The relationship of national laws with international law is, of course, the knot at the heart of the Garzón affair. Should Spain's 1977 Amnesty Law, which predates the Constitution, stand in the way of international legislation to which Spain is now signatory?
-- Journalist Julius Purcell, in an Atlantic dispatch from Barcelona, Spain, where on Friday Judge Baltasar Garzón was suspended and ordered to stand trial on an accusation related to his decision to investigate Franco-era crimes notwithstanding the national amnesty law. (credit for photo of Garzón, back to camera, and supporters outside courthouse immediately after suspension) Also pending against Garzón (prior posts), best known for his pursuit of Chilean ex-dictator Augusto Pinochet, are 2 other Spanish complaints, according to El Pais. These latter relate, 1st, to surveillance ordered in a corruption case, and 2d, to financing of a course at New York University.
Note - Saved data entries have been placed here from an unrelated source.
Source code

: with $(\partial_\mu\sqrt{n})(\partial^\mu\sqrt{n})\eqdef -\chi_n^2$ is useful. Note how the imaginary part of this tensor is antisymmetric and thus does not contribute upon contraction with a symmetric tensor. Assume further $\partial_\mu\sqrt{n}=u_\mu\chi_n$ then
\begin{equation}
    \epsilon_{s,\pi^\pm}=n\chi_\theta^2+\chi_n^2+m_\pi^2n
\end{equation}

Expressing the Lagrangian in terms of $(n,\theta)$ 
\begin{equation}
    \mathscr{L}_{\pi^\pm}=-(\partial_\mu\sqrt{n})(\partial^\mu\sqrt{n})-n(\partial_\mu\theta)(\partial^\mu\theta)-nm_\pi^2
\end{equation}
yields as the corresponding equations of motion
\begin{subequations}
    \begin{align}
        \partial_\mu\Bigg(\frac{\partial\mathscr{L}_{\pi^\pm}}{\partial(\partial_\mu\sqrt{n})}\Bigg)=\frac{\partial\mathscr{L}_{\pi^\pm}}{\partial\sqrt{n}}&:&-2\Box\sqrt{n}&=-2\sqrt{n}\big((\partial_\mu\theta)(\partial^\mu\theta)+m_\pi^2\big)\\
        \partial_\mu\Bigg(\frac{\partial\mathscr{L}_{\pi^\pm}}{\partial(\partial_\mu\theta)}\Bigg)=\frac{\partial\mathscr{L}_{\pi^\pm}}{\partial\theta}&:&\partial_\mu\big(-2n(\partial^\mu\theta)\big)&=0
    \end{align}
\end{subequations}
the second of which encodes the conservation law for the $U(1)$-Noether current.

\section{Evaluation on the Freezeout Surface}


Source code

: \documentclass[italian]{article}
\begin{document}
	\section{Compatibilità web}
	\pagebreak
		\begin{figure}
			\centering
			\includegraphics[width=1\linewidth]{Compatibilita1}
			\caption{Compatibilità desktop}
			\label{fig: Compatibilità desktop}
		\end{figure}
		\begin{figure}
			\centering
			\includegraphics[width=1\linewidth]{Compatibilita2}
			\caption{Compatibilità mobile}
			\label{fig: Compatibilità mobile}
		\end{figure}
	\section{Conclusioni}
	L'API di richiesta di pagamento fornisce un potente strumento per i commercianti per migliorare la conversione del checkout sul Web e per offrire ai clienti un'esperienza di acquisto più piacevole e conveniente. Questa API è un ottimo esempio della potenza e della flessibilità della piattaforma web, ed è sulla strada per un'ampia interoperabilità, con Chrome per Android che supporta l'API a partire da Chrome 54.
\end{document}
The suspension occurred just 2 days after an International Criminal Court press release containing no mention of the judge's troubles at home confirmed that Prosecutor Luis Moreno-Ocampo's asked Garzón to come to The Hague "to work as a consultant for seven months, helping the office improve its investigative methods."
Purcell's Atlantic story -- which includes the answers of Spanish Magistrate Clara Bayarri and Chilean Judge Juan Guzmán to the question posed above -- is rich in detail and nuance. It's thus most welcome by anyone who's trying to sort out this complex story.